▸ DATA PROVIDED:
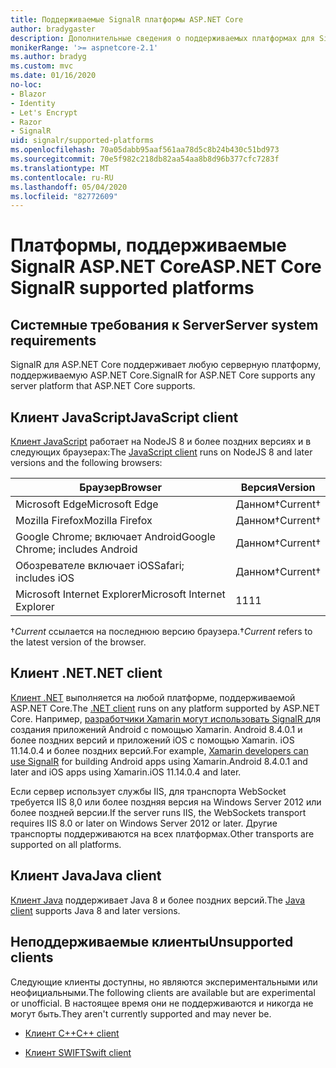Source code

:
 ```yaml
---
title: Поддерживаемые SignalR платформы ASP.NET Core
author: bradygaster
description: Дополнительные сведения о поддерживаемых платформах для SignalRASP.NET Core.
monikerRange: '>= aspnetcore-2.1'
ms.author: bradyg
ms.custom: mvc
ms.date: 01/16/2020
no-loc:
- Blazor
- Identity
- Let's Encrypt
- Razor
- SignalR
uid: signalr/supported-platforms
ms.openlocfilehash: 70a05dabb95aaf561aa78d5c8b24b430c51bd973
ms.sourcegitcommit: 70e5f982c218db82aa54aa8b8d96b377cfc7283f
ms.translationtype: MT
ms.contentlocale: ru-RU
ms.lasthandoff: 05/04/2020
ms.locfileid: "82772609"
---
```

# <a name="aspnet-core-signalr-supported-platforms"></a><span data-ttu-id="507b8-103">Платформы, поддерживаемые SignalR ASP.NET Core</span><span class="sxs-lookup"><span data-stu-id="507b8-103">ASP.NET Core SignalR supported platforms</span></span>

## <a name="server-system-requirements"></a><span data-ttu-id="507b8-104">Системные требования к  Server</span><span class="sxs-lookup"><span data-stu-id="507b8-104">Server system requirements</span></span>

<span data-ttu-id="507b8-105">SignalR для ASP.NET Core поддерживает любую серверную платформу, поддерживаемую ASP.NET Core.</span><span class="sxs-lookup"><span data-stu-id="507b8-105">SignalR for ASP.NET Core supports any server platform that ASP.NET Core supports.</span></span>

## <a name="javascript-client"></a><span data-ttu-id="507b8-106">Клиент JavaScript</span><span class="sxs-lookup"><span data-stu-id="507b8-106">JavaScript client</span></span>

<span data-ttu-id="507b8-107">[Клиент JavaScript](xref:signalr/javascript-client) работает на NodeJS 8 и более поздних версиях и в следующих браузерах:</span><span class="sxs-lookup"><span data-stu-id="507b8-107">The [JavaScript client](xref:signalr/javascript-client) runs on NodeJS 8 and later versions and the following browsers:</span></span>

| <span data-ttu-id="507b8-108">Браузер</span><span class="sxs-lookup"><span data-stu-id="507b8-108">Browser</span></span>                         | <span data-ttu-id="507b8-109">Версия</span><span class="sxs-lookup"><span data-stu-id="507b8-109">Version</span></span>         |
| ------------------------------- | --------------- |
| <span data-ttu-id="507b8-110">Microsoft Edge</span><span class="sxs-lookup"><span data-stu-id="507b8-110">Microsoft Edge</span></span>                  | <span data-ttu-id="507b8-111">Данном&dagger;</span><span class="sxs-lookup"><span data-stu-id="507b8-111">Current&dagger;</span></span> |
| <span data-ttu-id="507b8-112">Mozilla Firefox</span><span class="sxs-lookup"><span data-stu-id="507b8-112">Mozilla Firefox</span></span>                 | <span data-ttu-id="507b8-113">Данном&dagger;</span><span class="sxs-lookup"><span data-stu-id="507b8-113">Current&dagger;</span></span> |
| <span data-ttu-id="507b8-114">Google Chrome; включает Android</span><span class="sxs-lookup"><span data-stu-id="507b8-114">Google Chrome; includes Android</span></span> | <span data-ttu-id="507b8-115">Данном&dagger;</span><span class="sxs-lookup"><span data-stu-id="507b8-115">Current&dagger;</span></span> |
| <span data-ttu-id="507b8-116">Обозревателе включает iOS</span><span class="sxs-lookup"><span data-stu-id="507b8-116">Safari; includes iOS</span></span>            | <span data-ttu-id="507b8-117">Данном&dagger;</span><span class="sxs-lookup"><span data-stu-id="507b8-117">Current&dagger;</span></span> |
| <span data-ttu-id="507b8-118">Microsoft Internet Explorer</span><span class="sxs-lookup"><span data-stu-id="507b8-118">Microsoft Internet Explorer</span></span>     | <span data-ttu-id="507b8-119">11</span><span class="sxs-lookup"><span data-stu-id="507b8-119">11</span></span>              |

<span data-ttu-id="507b8-120">&dagger;*Current* ссылается на последнюю версию браузера.</span><span class="sxs-lookup"><span data-stu-id="507b8-120">&dagger;*Current* refers to the latest version of the browser.</span></span>

## <a name="net-client"></a><span data-ttu-id="507b8-121">Клиент .NET</span><span class="sxs-lookup"><span data-stu-id="507b8-121">.NET client</span></span>

<span data-ttu-id="507b8-122">[Клиент .NET](xref:signalr/dotnet-client) выполняется на любой платформе, поддерживаемой ASP.NET Core.</span><span class="sxs-lookup"><span data-stu-id="507b8-122">The [.NET client](xref:signalr/dotnet-client) runs on any platform supported by ASP.NET Core.</span></span> <span data-ttu-id="507b8-123">Например, [разработчики Xamarin могут использовать SignalR ](https://github.com/aspnet/Announcements/issues/305) для создания приложений Android с помощью Xamarin. Android 8.4.0.1 и более поздних версий и приложений iOS с помощью Xamarin. iOS 11.14.0.4 и более поздних версий.</span><span class="sxs-lookup"><span data-stu-id="507b8-123">For example, [Xamarin developers can use SignalR](https://github.com/aspnet/Announcements/issues/305) for building Android apps using Xamarin.Android 8.4.0.1 and later and iOS apps using Xamarin.iOS 11.14.0.4 and later.</span></span>

<span data-ttu-id="507b8-124">Если сервер использует службы IIS, для транспорта WebSocket требуется IIS 8,0 или более поздняя версия на Windows Server 2012 или более поздней версии.</span><span class="sxs-lookup"><span data-stu-id="507b8-124">If the server runs IIS, the WebSockets transport requires IIS 8.0 or later on Windows Server 2012 or later.</span></span> <span data-ttu-id="507b8-125">Другие транспорты поддерживаются на всех платформах.</span><span class="sxs-lookup"><span data-stu-id="507b8-125">Other transports are supported on all platforms.</span></span>

## <a name="java-client"></a><span data-ttu-id="507b8-126">Клиент Java</span><span class="sxs-lookup"><span data-stu-id="507b8-126">Java client</span></span>

<span data-ttu-id="507b8-127">[Клиент Java](xref:signalr/java-client) поддерживает Java 8 и более поздних версий.</span><span class="sxs-lookup"><span data-stu-id="507b8-127">The [Java client](xref:signalr/java-client) supports Java 8 and later versions.</span></span>

## <a name="unsupported-clients"></a><span data-ttu-id="507b8-128">Неподдерживаемые клиенты</span><span class="sxs-lookup"><span data-stu-id="507b8-128">Unsupported clients</span></span>

<span data-ttu-id="507b8-129">Следующие клиенты доступны, но являются экспериментальными или неофициальными.</span><span class="sxs-lookup"><span data-stu-id="507b8-129">The following clients are available but are experimental or unofficial.</span></span> <span data-ttu-id="507b8-130">В настоящее время они не поддерживаются и никогда не могут быть.</span><span class="sxs-lookup"><span data-stu-id="507b8-130">They aren't currently supported and may never be.</span></span>

* <span data-ttu-id="507b8-131">[Клиент C++](https://github.com/aspnet/SignalR-Client-Cpp)</span><span class="sxs-lookup"><span data-stu-id="507b8-131">[C++ client](https://github.com/aspnet/SignalR-Client-Cpp)</span></span>

* <span data-ttu-id="507b8-132">[Клиент SWIFT](https://github.com/moozzyk/SignalR-Client-Swift)</span><span class="sxs-lookup"><span data-stu-id="507b8-132">[Swift client](https://github.com/moozzyk/SignalR-Client-Swift)</span></span>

▸ WHAT THE EXERCISE ASKS: Give back, unchanged, the run of lines in the listing above that begins at the line containing "Chrome; включает Android</span><span" and ends at the line containing "11.14.0.4 and later.</span></span>", both included.

▸ FINISHED EXERCISE:
| <span data-ttu-id="507b8-114">Google Chrome; включает Android</span><span class="sxs-lookup"><span data-stu-id="507b8-114">Google Chrome; includes Android</span></span> | <span data-ttu-id="507b8-115">Данном&dagger;</span><span class="sxs-lookup"><span data-stu-id="507b8-115">Current&dagger;</span></span> |
| <span data-ttu-id="507b8-116">Обозревателе включает iOS</span><span class="sxs-lookup"><span data-stu-id="507b8-116">Safari; includes iOS</span></span>            | <span data-ttu-id="507b8-117">Данном&dagger;</span><span class="sxs-lookup"><span data-stu-id="507b8-117">Current&dagger;</span></span> |
| <span data-ttu-id="507b8-118">Microsoft Internet Explorer</span><span class="sxs-lookup"><span data-stu-id="507b8-118">Microsoft Internet Explorer</span></span>     | <span data-ttu-id="507b8-119">11</span><span class="sxs-lookup"><span data-stu-id="507b8-119">11</span></span>              |

<span data-ttu-id="507b8-120">&dagger;*Current* ссылается на последнюю версию браузера.</span><span class="sxs-lookup"><span data-stu-id="507b8-120">&dagger;*Current* refers to the latest version of the browser.</span></span>

## <a name="net-client"></a><span data-ttu-id="507b8-121">Клиент .NET</span><span class="sxs-lookup"><span data-stu-id="507b8-121">.NET client</span></span>

<span data-ttu-id="507b8-122">[Клиент .NET](xref:signalr/dotnet-client) выполняется на любой платформе, поддерживаемой ASP.NET Core.</span><span class="sxs-lookup"><span data-stu-id="507b8-122">The [.NET client](xref:signalr/dotnet-client) runs on any platform supported by ASP.NET Core.</span></span> <span data-ttu-id="507b8-123">Например, [разработчики Xamarin могут использовать SignalR ](https://github.com/aspnet/Announcements/issues/305) для создания приложений Android с помощью Xamarin. Android 8.4.0.1 и более поздних версий и приложений iOS с помощью Xamarin. iOS 11.14.0.4 и более поздних версий.</span><span class="sxs-lookup"><span data-stu-id="507b8-123">For example, [Xamarin developers can use SignalR](https://github.com/aspnet/Announcements/issues/305) for building Android apps using Xamarin.Android 8.4.0.1 and later and iOS apps using Xamarin.iOS 11.14.0.4 and later.</span></span>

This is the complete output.